Directions for this task.
The pictures are to be left out, and all remaining data is to be transcribed exactly as it appears.

(Stored data)
--------------------
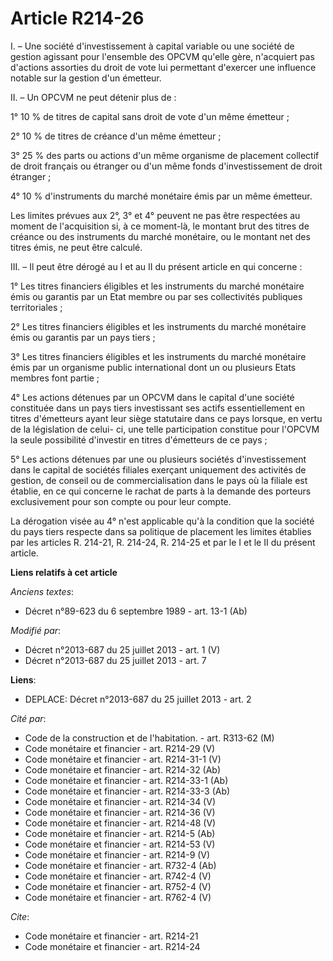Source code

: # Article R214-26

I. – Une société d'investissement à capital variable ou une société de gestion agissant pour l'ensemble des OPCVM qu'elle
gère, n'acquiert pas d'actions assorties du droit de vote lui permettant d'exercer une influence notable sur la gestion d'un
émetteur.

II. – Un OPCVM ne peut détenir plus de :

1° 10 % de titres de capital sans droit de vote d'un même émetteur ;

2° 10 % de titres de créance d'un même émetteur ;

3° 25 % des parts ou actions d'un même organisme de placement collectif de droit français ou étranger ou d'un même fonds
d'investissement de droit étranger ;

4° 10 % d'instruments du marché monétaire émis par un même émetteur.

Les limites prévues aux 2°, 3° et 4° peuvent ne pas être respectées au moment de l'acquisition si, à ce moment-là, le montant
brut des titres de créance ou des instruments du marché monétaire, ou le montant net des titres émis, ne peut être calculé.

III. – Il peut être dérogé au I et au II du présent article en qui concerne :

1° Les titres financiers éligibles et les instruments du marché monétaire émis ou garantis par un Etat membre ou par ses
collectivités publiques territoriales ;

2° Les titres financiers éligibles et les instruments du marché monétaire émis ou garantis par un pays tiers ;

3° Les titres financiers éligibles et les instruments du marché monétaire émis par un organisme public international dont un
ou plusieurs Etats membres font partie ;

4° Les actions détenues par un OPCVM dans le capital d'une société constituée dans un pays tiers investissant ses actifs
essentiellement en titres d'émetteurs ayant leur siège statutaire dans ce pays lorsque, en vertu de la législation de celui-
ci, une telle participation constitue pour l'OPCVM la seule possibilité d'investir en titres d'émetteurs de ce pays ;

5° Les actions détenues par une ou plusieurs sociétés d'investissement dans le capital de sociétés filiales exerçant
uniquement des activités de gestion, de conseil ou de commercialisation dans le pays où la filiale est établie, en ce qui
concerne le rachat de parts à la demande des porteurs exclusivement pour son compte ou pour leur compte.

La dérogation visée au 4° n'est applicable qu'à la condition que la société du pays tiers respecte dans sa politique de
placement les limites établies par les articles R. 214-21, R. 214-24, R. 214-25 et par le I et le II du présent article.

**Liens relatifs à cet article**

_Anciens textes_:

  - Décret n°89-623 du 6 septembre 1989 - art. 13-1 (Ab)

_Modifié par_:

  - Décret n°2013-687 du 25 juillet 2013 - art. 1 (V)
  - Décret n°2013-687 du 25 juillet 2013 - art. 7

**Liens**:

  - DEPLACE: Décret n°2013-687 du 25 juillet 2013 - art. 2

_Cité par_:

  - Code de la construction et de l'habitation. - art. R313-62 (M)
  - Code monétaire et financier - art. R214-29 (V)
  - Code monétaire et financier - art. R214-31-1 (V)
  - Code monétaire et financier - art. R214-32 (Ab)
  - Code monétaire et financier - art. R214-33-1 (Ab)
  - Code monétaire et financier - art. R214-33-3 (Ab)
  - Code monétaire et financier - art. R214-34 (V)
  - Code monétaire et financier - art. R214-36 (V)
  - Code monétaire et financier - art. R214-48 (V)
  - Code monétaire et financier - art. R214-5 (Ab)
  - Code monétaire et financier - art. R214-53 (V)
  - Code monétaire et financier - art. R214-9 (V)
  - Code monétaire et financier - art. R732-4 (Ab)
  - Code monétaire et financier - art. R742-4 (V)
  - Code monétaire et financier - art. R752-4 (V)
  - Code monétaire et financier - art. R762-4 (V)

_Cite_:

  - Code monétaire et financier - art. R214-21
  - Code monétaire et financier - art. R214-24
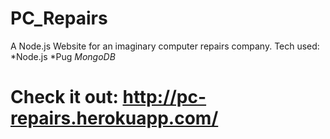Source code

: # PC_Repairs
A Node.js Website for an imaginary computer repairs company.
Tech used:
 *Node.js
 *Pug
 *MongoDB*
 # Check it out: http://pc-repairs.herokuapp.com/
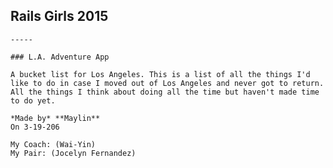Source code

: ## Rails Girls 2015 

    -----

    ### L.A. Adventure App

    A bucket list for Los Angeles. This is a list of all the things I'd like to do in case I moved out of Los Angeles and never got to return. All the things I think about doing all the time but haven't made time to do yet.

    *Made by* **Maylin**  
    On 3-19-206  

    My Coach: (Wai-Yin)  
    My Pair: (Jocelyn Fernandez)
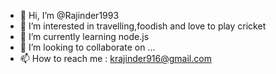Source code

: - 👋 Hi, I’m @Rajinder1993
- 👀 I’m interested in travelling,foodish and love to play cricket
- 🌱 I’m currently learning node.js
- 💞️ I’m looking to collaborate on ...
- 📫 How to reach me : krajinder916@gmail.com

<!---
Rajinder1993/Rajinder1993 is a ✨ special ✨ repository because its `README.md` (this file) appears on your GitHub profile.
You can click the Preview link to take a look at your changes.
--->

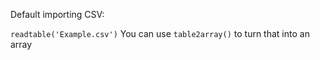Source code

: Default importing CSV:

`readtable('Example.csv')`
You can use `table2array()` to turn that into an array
--------------------
Task solution.
Source code

: # Article R214-26

I. – Une société d'investissement à capital variable ou une société de gestion agissant pour l'ensemble des OPCVM qu'elle
gère, n'acquiert pas d'actions assorties du droit de vote lui permettant d'exercer une influence notable sur la gestion d'un
émetteur.

II. – Un OPCVM ne peut détenir plus de :

1° 10 % de titres de capital sans droit de vote d'un même émetteur ;

2° 10 % de titres de créance d'un même émetteur ;

3° 25 % des parts ou actions d'un même organisme de placement collectif de droit français ou étranger ou d'un même fonds
d'investissement de droit étranger ;

4° 10 % d'instruments du marché monétaire émis par un même émetteur.

Les limites prévues aux 2°, 3° et 4° peuvent ne pas être respectées au moment de l'acquisition si, à ce moment-là, le montant
brut des titres de créance ou des instruments du marché monétaire, ou le montant net des titres émis, ne peut être calculé.

III. – Il peut être dérogé au I et au II du présent article en qui concerne :

1° Les titres financiers éligibles et les instruments du marché monétaire émis ou garantis par un Etat membre ou par ses
collectivités publiques territoriales ;

2° Les titres financiers éligibles et les instruments du marché monétaire émis ou garantis par un pays tiers ;

3° Les titres financiers éligibles et les instruments du marché monétaire émis par un organisme public international dont un
ou plusieurs Etats membres font partie ;

4° Les actions détenues par un OPCVM dans le capital d'une société constituée dans un pays tiers investissant ses actifs
essentiellement en titres d'émetteurs ayant leur siège statutaire dans ce pays lorsque, en vertu de la législation de celui-
ci, une telle participation constitue pour l'OPCVM la seule possibilité d'investir en titres d'émetteurs de ce pays ;

5° Les actions détenues par une ou plusieurs sociétés d'investissement dans le capital de sociétés filiales exerçant
uniquement des activités de gestion, de conseil ou de commercialisation dans le pays où la filiale est établie, en ce qui
concerne le rachat de parts à la demande des porteurs exclusivement pour son compte ou pour leur compte.

La dérogation visée au 4° n'est applicable qu'à la condition que la société du pays tiers respecte dans sa politique de
placement les limites établies par les articles R. 214-21, R. 214-24, R. 214-25 et par le I et le II du présent article.

**Liens relatifs à cet article**

_Anciens textes_:

  - Décret n°89-623 du 6 septembre 1989 - art. 13-1 (Ab)

_Modifié par_:

  - Décret n°2013-687 du 25 juillet 2013 - art. 1 (V)
  - Décret n°2013-687 du 25 juillet 2013 - art. 7

**Liens**:

  - DEPLACE: Décret n°2013-687 du 25 juillet 2013 - art. 2

_Cité par_:

  - Code de la construction et de l'habitation. - art. R313-62 (M)
  - Code monétaire et financier - art. R214-29 (V)
  - Code monétaire et financier - art. R214-31-1 (V)
  - Code monétaire et financier - art. R214-32 (Ab)
  - Code monétaire et financier - art. R214-33-1 (Ab)
  - Code monétaire et financier - art. R214-33-3 (Ab)
  - Code monétaire et financier - art. R214-34 (V)
  - Code monétaire et financier - art. R214-36 (V)
  - Code monétaire et financier - art. R214-48 (V)
  - Code monétaire et financier - art. R214-5 (Ab)
  - Code monétaire et financier - art. R214-53 (V)
  - Code monétaire et financier - art. R214-9 (V)
  - Code monétaire et financier - art. R732-4 (Ab)
  - Code monétaire et financier - art. R742-4 (V)
  - Code monétaire et financier - art. R752-4 (V)
  - Code monétaire et financier - art. R762-4 (V)

_Cite_:

  - Code monétaire et financier - art. R214-21
  - Code monétaire et financier - art. R214-24
Source code

: # PC_Repairs
A Node.js Website for an imaginary computer repairs company.
Tech used:
 *Node.js
 *Pug
 *MongoDB*
 # Check it out: http://pc-repairs.herokuapp.com/
Source code

: ## Rails Girls 2015 

    -----

    ### L.A. Adventure App

    A bucket list for Los Angeles. This is a list of all the things I'd like to do in case I moved out of Los Angeles and never got to return. All the things I think about doing all the time but haven't made time to do yet.

    *Made by* **Maylin**  
    On 3-19-206  

    My Coach: (Wai-Yin)  
    My Pair: (Jocelyn Fernandez)
Source code

: - 👋 Hi, I’m @Rajinder1993
- 👀 I’m interested in travelling,foodish and love to play cricket
- 🌱 I’m currently learning node.js
- 💞️ I’m looking to collaborate on ...
- 📫 How to reach me : krajinder916@gmail.com

<!---
Rajinder1993/Rajinder1993 is a ✨ special ✨ repository because its `README.md` (this file) appears on your GitHub profile.
You can click the Preview link to take a look at your changes.
--->

Source code

: Default importing CSV:

`readtable('Example.csv')`
You can use `table2array()` to turn that into an array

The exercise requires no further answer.